Sometimes, the business you should be building is hidden beneath the one you already are.
Back in early 2012, four friends set out to build TapIn.TV. As one of many competitors in the crowded live mobile video broadcasting space, TapIn.TV focused almost entirely on video. After months of development, they noticed something rather troubling: building video stuff — the uploading, the recording, the playback — is too damned hard. So they’re setting out to fix it.
Over the past few months, the company (part of Y Combinator’s Summer 2012 class) has quietly been changing directions. What was once TapIn.TV is now Framebase, an infrastructure service meant to make adding video functionality to a project a matter of dropping in a few lines of code. Development on TapIn.TV, meanwhile, has been halted.
I generally try to avoid the “Company X is like Company Y, but for Z” trope, but it’s just too accurate here. What Twilio is doing for telephony, and what Stripe is doing for credit card payments, Framebase wants to do for video.

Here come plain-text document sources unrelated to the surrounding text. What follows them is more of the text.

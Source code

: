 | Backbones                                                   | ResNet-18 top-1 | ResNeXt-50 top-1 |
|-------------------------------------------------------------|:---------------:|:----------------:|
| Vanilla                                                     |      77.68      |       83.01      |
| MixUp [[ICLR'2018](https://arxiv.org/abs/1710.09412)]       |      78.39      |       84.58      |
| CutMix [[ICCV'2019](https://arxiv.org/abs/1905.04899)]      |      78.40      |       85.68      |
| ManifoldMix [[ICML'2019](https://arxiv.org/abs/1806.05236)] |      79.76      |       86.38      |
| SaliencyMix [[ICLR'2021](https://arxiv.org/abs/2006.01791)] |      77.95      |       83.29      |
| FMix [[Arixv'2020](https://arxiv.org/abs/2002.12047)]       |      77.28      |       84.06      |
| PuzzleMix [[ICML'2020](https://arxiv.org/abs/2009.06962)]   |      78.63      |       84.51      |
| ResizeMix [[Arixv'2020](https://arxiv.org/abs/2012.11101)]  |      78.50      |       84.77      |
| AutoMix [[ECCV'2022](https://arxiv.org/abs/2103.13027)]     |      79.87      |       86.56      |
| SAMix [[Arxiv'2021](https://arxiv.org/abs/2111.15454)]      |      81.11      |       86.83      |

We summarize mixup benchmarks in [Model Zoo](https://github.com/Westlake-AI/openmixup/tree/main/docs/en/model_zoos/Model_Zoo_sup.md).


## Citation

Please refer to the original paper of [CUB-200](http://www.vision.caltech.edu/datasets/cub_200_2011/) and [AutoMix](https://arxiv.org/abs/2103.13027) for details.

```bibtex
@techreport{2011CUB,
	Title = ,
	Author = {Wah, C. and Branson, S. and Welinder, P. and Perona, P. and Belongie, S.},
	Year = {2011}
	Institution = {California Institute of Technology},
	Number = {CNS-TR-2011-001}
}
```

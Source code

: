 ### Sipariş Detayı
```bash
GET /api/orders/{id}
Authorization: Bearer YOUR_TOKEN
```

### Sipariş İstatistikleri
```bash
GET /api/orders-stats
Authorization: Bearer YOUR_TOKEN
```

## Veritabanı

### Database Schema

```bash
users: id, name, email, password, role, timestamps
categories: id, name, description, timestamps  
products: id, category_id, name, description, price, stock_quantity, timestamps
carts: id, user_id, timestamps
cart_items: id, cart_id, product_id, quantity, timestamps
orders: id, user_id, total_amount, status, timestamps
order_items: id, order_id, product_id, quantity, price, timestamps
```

You see, the challenge of developing a video-centric site (or even just integrating a single video-centric feature into an existing site) isn’t just the initial building process. That’s maybe half the battle. Most developers worth their weight in hoodies and Red Bull could hack together an upload form, patch in something like Zencoder, and find a decent open-source HTML5 player to embed. It might not be pretty, but it’ll get the job done.
The bulk of the challenge comes in supporting video for the long term. Once you’ve amassed a small mountain of video, where do you store it? When new playback formats emerge for new devices, how do you support them? If video isn’t a core feature of your project, it’s enough work that you’ll probably have to bring in another full timer.
Thats where Framebase comes in. Their API handles the recording (if you want users to be able to record on-the-fly from their webcam) and the uploading (for videos stored on the user’s hard drive), transcodes the videos to all sorts of different formats, stores them, and hands you back an unbranded player that should work across almost all devices and browsers. Most importantly, they’ll make sure it all keeps working for the long haul.
While they (smartly) avoided naming names before the contracts were dotted and crossed, Framebase’s founders says they’re already working with a bunch of “companies that you’ve actually heard of.” Meanwhile, they’ve received enough interest from investors that, while the company isn’t actively fundraising right now, our conversation suggested that they’ll have their pick of the lot when they do.
Framebase is currently web-only, though they tell me that native mobile frameworks (for, say, adding video uploads to your iOS app) are in the works.
It’s worth noting that this space isn’t without competitors, nor is it without its sacrifices to the deadpool. A similar service, framey, recently shut the doors and killed the lights without much fanfare. Their most lively competition is probably CameraTag, though CameraTag focuses on capturing and uploading webcam videos as opposed to those that have already been recorded.
Pricing for the product varies widely, from a free package (allowing 5,000 minutes of playback and 150 minutes of uploads per month) meant for developers to test with to a $199 “Traction” package (100,000 minutes of playback and 3000 minutes of uploads). Of course, they also offer the classic “Call us and we’ll work something out” enterprise package for the big guys.
With their current pricing structure, it seems Framebase is focusing on targeting projects where video is something of a secondary feature, rather than the core of the business. If you’re aiming to be the next YouTube, for example, you’d be hitting the aforementioned big plan’s 3,000-minute monthly upload limit every 90 seconds. But this approach makes sense: if video is the No. 1 focus of your site, you’ve probably (hopefully) already got all the video infrastructure you need being built in-house.
Whatever the case, the possibilities here are beyond exciting. Without Twilio, there would be no GroupMe. Without Stripe, companies like Exec would have to spend weeks focusing on how to take payments. What becomes possible once video is easy for everyone?